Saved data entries
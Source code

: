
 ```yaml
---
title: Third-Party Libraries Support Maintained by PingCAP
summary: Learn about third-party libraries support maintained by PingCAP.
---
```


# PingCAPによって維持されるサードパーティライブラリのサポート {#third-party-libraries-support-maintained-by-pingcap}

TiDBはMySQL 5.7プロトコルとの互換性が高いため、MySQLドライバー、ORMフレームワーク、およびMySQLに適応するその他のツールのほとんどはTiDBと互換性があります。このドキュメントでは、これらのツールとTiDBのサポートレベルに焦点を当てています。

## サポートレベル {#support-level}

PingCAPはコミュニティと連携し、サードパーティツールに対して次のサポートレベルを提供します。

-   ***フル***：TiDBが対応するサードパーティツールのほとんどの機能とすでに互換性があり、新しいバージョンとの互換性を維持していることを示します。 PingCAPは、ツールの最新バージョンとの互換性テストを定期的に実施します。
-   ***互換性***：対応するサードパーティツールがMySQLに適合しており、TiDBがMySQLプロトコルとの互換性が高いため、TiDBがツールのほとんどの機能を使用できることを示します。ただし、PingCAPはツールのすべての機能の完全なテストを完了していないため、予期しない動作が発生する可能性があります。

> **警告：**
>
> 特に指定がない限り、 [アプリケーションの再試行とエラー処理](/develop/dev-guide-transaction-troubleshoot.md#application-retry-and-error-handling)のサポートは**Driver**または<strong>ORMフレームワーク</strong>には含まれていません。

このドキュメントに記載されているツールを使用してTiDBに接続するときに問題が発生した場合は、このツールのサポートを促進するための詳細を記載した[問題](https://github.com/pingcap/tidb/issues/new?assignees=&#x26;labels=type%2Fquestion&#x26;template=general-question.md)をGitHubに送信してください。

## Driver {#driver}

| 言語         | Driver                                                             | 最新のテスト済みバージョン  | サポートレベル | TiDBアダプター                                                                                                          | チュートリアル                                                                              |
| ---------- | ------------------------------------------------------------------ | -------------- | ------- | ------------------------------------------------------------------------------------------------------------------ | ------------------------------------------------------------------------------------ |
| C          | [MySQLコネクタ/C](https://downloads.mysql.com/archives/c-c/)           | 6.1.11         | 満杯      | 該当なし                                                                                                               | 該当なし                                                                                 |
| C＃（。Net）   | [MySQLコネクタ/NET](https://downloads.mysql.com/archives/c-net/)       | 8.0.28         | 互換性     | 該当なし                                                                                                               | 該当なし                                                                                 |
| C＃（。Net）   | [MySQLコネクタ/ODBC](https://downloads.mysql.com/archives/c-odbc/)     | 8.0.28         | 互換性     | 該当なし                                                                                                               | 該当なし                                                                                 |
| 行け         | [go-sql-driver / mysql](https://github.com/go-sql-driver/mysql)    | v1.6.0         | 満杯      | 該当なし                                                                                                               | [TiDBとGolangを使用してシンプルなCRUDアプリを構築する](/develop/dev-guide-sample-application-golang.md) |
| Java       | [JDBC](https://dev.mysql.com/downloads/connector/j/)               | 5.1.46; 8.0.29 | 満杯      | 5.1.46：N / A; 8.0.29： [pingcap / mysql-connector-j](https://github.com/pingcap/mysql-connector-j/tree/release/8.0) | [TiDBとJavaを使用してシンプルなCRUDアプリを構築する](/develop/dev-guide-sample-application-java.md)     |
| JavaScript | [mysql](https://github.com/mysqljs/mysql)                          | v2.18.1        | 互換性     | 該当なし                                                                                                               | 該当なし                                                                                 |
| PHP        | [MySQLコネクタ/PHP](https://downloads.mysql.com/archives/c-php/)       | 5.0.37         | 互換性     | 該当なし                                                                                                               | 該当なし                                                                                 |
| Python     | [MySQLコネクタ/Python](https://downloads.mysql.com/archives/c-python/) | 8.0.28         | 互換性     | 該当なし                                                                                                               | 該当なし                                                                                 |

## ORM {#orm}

REQUIREMENT – Extract every record. Keep wording exact.

EXERCISE RESPONSE –
Source code

:
 ```yaml
---
title: Third-Party Libraries Support Maintained by PingCAP
summary: Learn about third-party libraries support maintained by PingCAP.
---
```


# PingCAPによって維持されるサードパーティライブラリのサポート {#third-party-libraries-support-maintained-by-pingcap}

TiDBはMySQL 5.7プロトコルとの互換性が高いため、MySQLドライバー、ORMフレームワーク、およびMySQLに適応するその他のツールのほとんどはTiDBと互換性があります。このドキュメントでは、これらのツールとTiDBのサポートレベルに焦点を当てています。

## サポートレベル {#support-level}

PingCAPはコミュニティと連携し、サードパーティツールに対して次のサポートレベルを提供します。

-   ***フル***：TiDBが対応するサードパーティツールのほとんどの機能とすでに互換性があり、新しいバージョンとの互換性を維持していることを示します。 PingCAPは、ツールの最新バージョンとの互換性テストを定期的に実施します。
-   ***互換性***：対応するサードパーティツールがMySQLに適合しており、TiDBがMySQLプロトコルとの互換性が高いため、TiDBがツールのほとんどの機能を使用できることを示します。ただし、PingCAPはツールのすべての機能の完全なテストを完了していないため、予期しない動作が発生する可能性があります。

> **警告：**
>
> 特に指定がない限り、 [アプリケーションの再試行とエラー処理](/develop/dev-guide-transaction-troubleshoot.md#application-retry-and-error-handling)のサポートは**Driver**または<strong>ORMフレームワーク</strong>には含まれていません。

このドキュメントに記載されているツールを使用してTiDBに接続するときに問題が発生した場合は、このツールのサポートを促進するための詳細を記載した[問題](https://github.com/pingcap/tidb/issues/new?assignees=&#x26;labels=type%2Fquestion&#x26;template=general-question.md)をGitHubに送信してください。

## Driver {#driver}

| 言語         | Driver                                                             | 最新のテスト済みバージョン  | サポートレベル | TiDBアダプター                                                                                                          | チュートリアル                                                                              |
| ---------- | ------------------------------------------------------------------ | -------------- | ------- | ------------------------------------------------------------------------------------------------------------------ | ------------------------------------------------------------------------------------ |
| C          | [MySQLコネクタ/C](https://downloads.mysql.com/archives/c-c/)           | 6.1.11         | 満杯      | 該当なし                                                                                                               | 該当なし                                                                                 |
| C＃（。Net）   | [MySQLコネクタ/NET](https://downloads.mysql.com/archives/c-net/)       | 8.0.28         | 互換性     | 該当なし                                                                                                               | 該当なし                                                                                 |
| C＃（。Net）   | [MySQLコネクタ/ODBC](https://downloads.mysql.com/archives/c-odbc/)     | 8.0.28         | 互換性     | 該当なし                                                                                                               | 該当なし                                                                                 |
| 行け         | [go-sql-driver / mysql](https://github.com/go-sql-driver/mysql)    | v1.6.0         | 満杯      | 該当なし                                                                                                               | [TiDBとGolangを使用してシンプルなCRUDアプリを構築する](/develop/dev-guide-sample-application-golang.md) |
| Java       | [JDBC](https://dev.mysql.com/downloads/connector/j/)               | 5.1.46; 8.0.29 | 満杯      | 5.1.46：N / A; 8.0.29： [pingcap / mysql-connector-j](https://github.com/pingcap/mysql-connector-j/tree/release/8.0) | [TiDBとJavaを使用してシンプルなCRUDアプリを構築する](/develop/dev-guide-sample-application-java.md)     |
| JavaScript | [mysql](https://github.com/mysqljs/mysql)                          | v2.18.1        | 互換性     | 該当なし                                                                                                               | 該当なし                                                                                 |
| PHP        | [MySQLコネクタ/PHP](https://downloads.mysql.com/archives/c-php/)       | 5.0.37         | 互換性     | 該当なし                                                                                                               | 該当なし                                                                                 |
| Python     | [MySQLコネクタ/Python](https://downloads.mysql.com/archives/c-python/) | 8.0.28         | 互換性     | 該当なし                                                                                                               | 該当なし                                                                                 |

## ORM {#orm}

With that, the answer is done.